= Shark Angling Club of Great Britain =

The Shark Angling Club of Great Britain (SACGB) is headquartered in Looe, Cornwall, and is regarded as the central authority for shark angling in the United Kingdom. Its aims are to promote the sport of shark angling and the conservation of sharks, maintain records of notable shark catches, and foster social links between members.

==Membership==
Full membership of the club is open to anyone who has caught unaided a shark that weighs more than 75 lbs (34.1 kg), while fishing from a port in the UK. Associate membership is also offered to those who have caught a shark under the qualifying size.

==History==
The club was founded in 1953 by Brigadier John Alan Lyde Caunter, its first president.
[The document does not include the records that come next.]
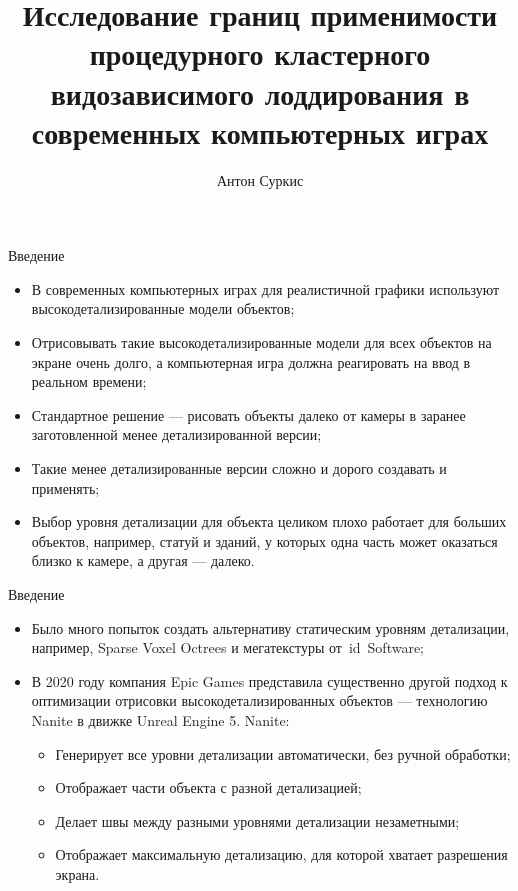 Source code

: \documentclass{beamer}
\title{Исследование границ применимости процедурного кластерного видозависимого лоддирования в современных компьютерных играх}
\author{Антон Суркис}
\begin{document}
    \maketitle

    \begin{frame}{Введение}
        \begin{itemize}
            \item
            В современных компьютерных играх для реалистичной графики
            используют высокодетализированные модели объектов;

            \item
            Отрисовывать такие высокодетализированные модели для
            всех объектов на экране очень долго,
            а компьютерная игра должна реагировать на ввод
            в реальном времени;

            \item
            Стандартное решение --- рисовать объекты
            далеко от камеры в заранее заготовленной
            менее детализированной версии;

            \item
            Такие менее детализированные версии
            сложно и дорого создавать и применять;

            \item
            Выбор уровня детализации для объекта целиком
            плохо работает для больших объектов,
            например, статуй и зданий,
            у которых одна часть может оказаться близко
            к камере, а другая --- далеко.
        \end{itemize}
    \end{frame}

    \begin{frame}{Введение}
        \begin{itemize}
            \item Было много попыток создать альтернативу
            статическим уровням детализации, например,
            Sparse Voxel Octrees и мегатекстуры
            от~id~Software;

            \item В 2020 году компания Epic Games представила
            существенно другой подход к оптимизации
            отрисовки высокодетализированных объектов
            --- технологию Nanite в движке Unreal Engine 5.
            Nanite:
            \begin{itemize}
                \item Генерирует все уровни детализации автоматически,
                без ручной обработки;
                \item Отображает части объекта с разной детализацией;
                \item Делает швы между разными уровнями детализации незаметными;
                \item Отображает максимальную детализацию,
                для которой хватает разрешения экрана.
            \end{itemize}
        \end{itemize}
    \end{frame}
\end{document}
The other founder members were:

- Mr Frederick Lyde Caunter
- Mr S. Oliver
- Mr R. C. Roberts
- Mr J. Eathorne
- Mrs H. Eathorne
- Dr Norman Lorraine, F.R.S.
- Mr C. Yarde
- Mr S. Tee
- Mr W. C. Butters
- Mr Edgar Williams

Since 1998, the club has operated a policy of catch and release, whereby sharks are tagged and released after having been measured and weighed. This has contributed to scientific knowledge of the life history of sharks in the Atlantic Ocean and their ecological position as an apex predator.